Part of Advances in Neural Information Processing Systems 31 (NeurIPS 2018)
Xiaojie Wang, Rui Zhang, Yu Sun, Jianzhong Qi
Knowledge distillation (KD) aims to train a lightweight classifier suitable to provide accurate inference with constrained resources in multi-label learning. Instead of directly consuming feature-label pairs, the classifier is trained by a teacher, i.e., a high-capacity model whose training may be resource-hungry. The accuracy of the classifier trained this way is usually suboptimal because it is difficult to learn the true data distribution from the teacher. An alternative method is to adversarially train the classifier against a discriminator in a two-player game akin to generative adversarial networks (GAN), which can ensure the classifier to learn the true data distribution at the equilibrium of this game. However, it may take excessively long time for such a two-player game to reach equilibrium due to high-variance gradient updates. To address these limitations, we propose a three-player game named KDGAN consisting of a classifier, a teacher, and a discriminator. The classifier and the teacher learn from each other via distillation losses and are adversarially trained against the discriminator via adversarial losses.
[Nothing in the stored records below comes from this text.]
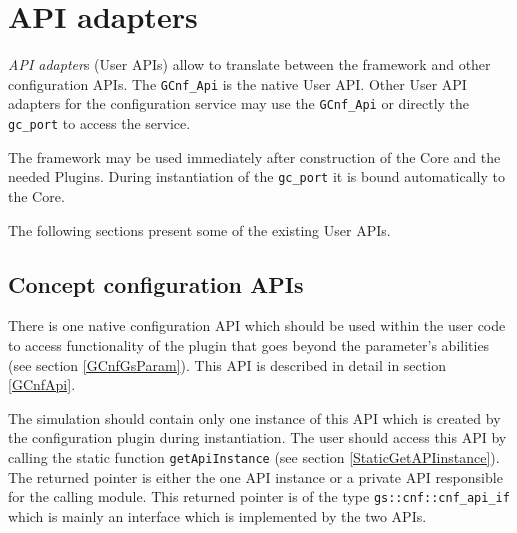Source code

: \section{API adapters}
{\em API adapter}s (User APIs) allow to translate between the \GreenConfig framework and other configuration APIs. The \lstinline|GCnf_Api| is the native User API. Other User API adapters for the configuration service may use the \lstinline|GCnf_Api| or directly the \lstinline|gc_port| to access the service.

The framework may be used immediately after construction of the Core and the needed Plugins. During instantiation of the \lstinline|gc_port| it is bound automatically to the Core.


The following sections present some of the existing User APIs.

\subsection{Concept configuration APIs}
\label{GCnfConceptConfigurationApi}
There is one native configuration \GreenConfig API which should be used within the user code to access functionality of the plugin that goes beyond the parameter's abilities (see section \ref{GCnfGsParam}). This API is described in detail in section \ref{GCnfApi}.

The simulation should contain only one instance of this API which is created by the configuration plugin during instantiation. The user should access this API by calling the static function  \lstinline|getApiInstance| (see section \ref{StaticGetAPIinstance}). The returned pointer is either the one API instance or a private API responsible for the calling module. This returned pointer is of the type \lstinline|gs::cnf::cnf_api_if| which is mainly an interface which is implemented by the two APIs.



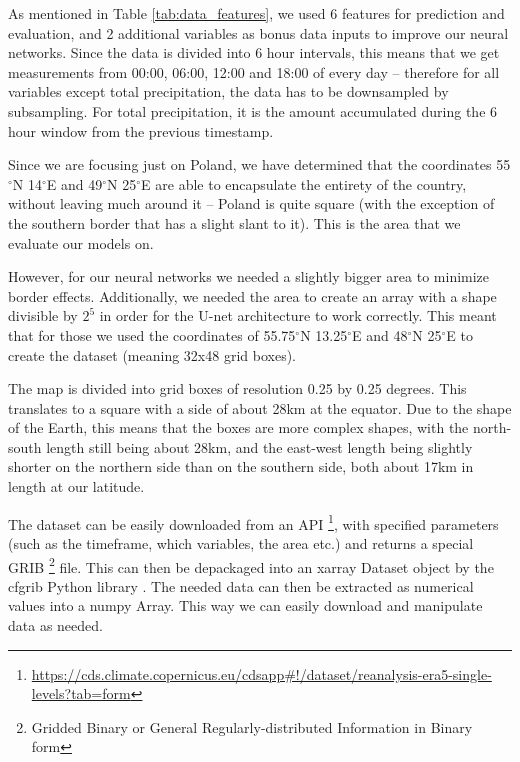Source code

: As mentioned in Table \ref{tab:data_features}, we used 6 features for prediction and evaluation, and 2 additional variables as bonus data inputs to improve our neural networks. Since the data is divided into 6 hour intervals, this means that we get measurements from 00:00, 06:00, 12:00 and 18:00 of every day -- therefore for all variables except total precipitation, the data has to be downsampled by subsampling. For total precipitation, it is the amount accumulated during the 6 hour window from the previous timestamp.

Since we are focusing just on Poland, we have determined that the coordinates 55$^{\circ}$N 14$^{\circ}$E and 49$^{\circ}$N 25$^{\circ}$E are able to encapsulate the entirety of the country, without leaving much around it -- Poland is quite square (with the exception of the southern border that has a slight slant to it). This is the area that we evaluate our models on.

However, for our neural networks we needed a slightly bigger area to minimize border effects. Additionally, we needed the area to create an array with a shape divisible by $2^5$ in order for the U-net architecture to work correctly. This meant that for those we used the coordinates of 55.75$^{\circ}$N 13.25$^{\circ}$E and 48$^{\circ}$N 25$^{\circ}$E to create the dataset (meaning 32x48 grid boxes).

The map is divided into grid boxes of resolution 0.25 by 0.25 degrees. This translates to a square with a side of about 28km at the equator. Due to the shape of the Earth, this means that the boxes are more complex shapes, with the north-south length still being about 28km, and the east-west length being slightly shorter on the northern side than on the southern side, both about 17km in length at our latitude.

The dataset can be easily downloaded from an API \footnote{\url{https://cds.climate.copernicus.eu/cdsapp\#!/dataset/reanalysis-era5-single-levels?tab=form}}, with specified parameters (such as the timeframe, which variables, the area etc.) and returns a special GRIB \footnote{Gridded Binary or General Regularly-distributed Information in Binary form} file. This can then be depackaged into an xarray \cite{hoyer2017xarray} Dataset object by the cfgrib Python library \cite{80908cfgrib}. The needed data can then be extracted as numerical values into a numpy \cite{harris2020array} Array. This way we can easily download and manipulate data as needed.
By simultaneously optimizing the distillation and adversarial losses, the classifier will learn the true data distribution at the equilibrium. We approximate the discrete distribution learned by the classifier (or the teacher) with a concrete distribution. From the concrete distribution, we generate continuous samples to obtain low-variance gradient updates, which speed up the training. Extensive experiments using real datasets confirm the superiority of KDGAN in both accuracy and training speed.